After a few minutes of pondering these ideas in the darkness, my thought suddenly became startlingly clear. It was as though, without realizing it, I had been held under water for a very long time, when all of a sudden I was unexpectedly released and shot to the surface. For two weeks after, all my waking moments were suffused with an awareness of God’s infinite presence. I felt genuine, boundless joy for the first time in years.
This was my first glimpse of the reality of God and His goodness, and through God’s continuing grace, it was not my last.
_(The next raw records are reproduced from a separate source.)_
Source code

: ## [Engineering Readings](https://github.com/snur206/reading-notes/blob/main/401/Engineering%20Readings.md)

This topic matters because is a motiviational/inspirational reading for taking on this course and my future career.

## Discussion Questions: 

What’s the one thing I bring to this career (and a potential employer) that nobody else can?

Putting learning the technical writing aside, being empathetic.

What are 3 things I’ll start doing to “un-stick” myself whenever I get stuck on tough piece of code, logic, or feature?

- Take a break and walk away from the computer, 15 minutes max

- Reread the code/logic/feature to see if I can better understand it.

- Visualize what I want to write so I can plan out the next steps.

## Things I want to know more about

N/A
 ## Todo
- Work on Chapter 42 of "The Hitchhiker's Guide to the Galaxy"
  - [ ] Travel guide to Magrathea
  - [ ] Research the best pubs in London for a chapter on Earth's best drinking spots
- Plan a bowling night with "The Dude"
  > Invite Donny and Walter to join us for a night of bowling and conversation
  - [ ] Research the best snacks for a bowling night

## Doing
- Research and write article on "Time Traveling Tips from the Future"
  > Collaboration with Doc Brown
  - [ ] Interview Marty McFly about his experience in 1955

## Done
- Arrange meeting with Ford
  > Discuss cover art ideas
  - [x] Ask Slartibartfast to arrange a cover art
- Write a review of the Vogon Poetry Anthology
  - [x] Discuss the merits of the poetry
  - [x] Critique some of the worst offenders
All my troubles didn’t vanish instantly, but from that moment on I have never doubted God’s existence and power.
These ideas raised me up above the drowning wave and set me on a course of usefulness and spiritual discovery. They healed me of the crippling depression and gave me a reason to live. Where once I believed God couldn’t possibly exist, now I can’t imagine a life without the knowledge and awareness of God, of divine Truth and Love. When the need is great, God’s love is always greater.
Adapted from an article published in the Christian Science Sentinel’s online TeenConnect section, Dec. 7, 2017.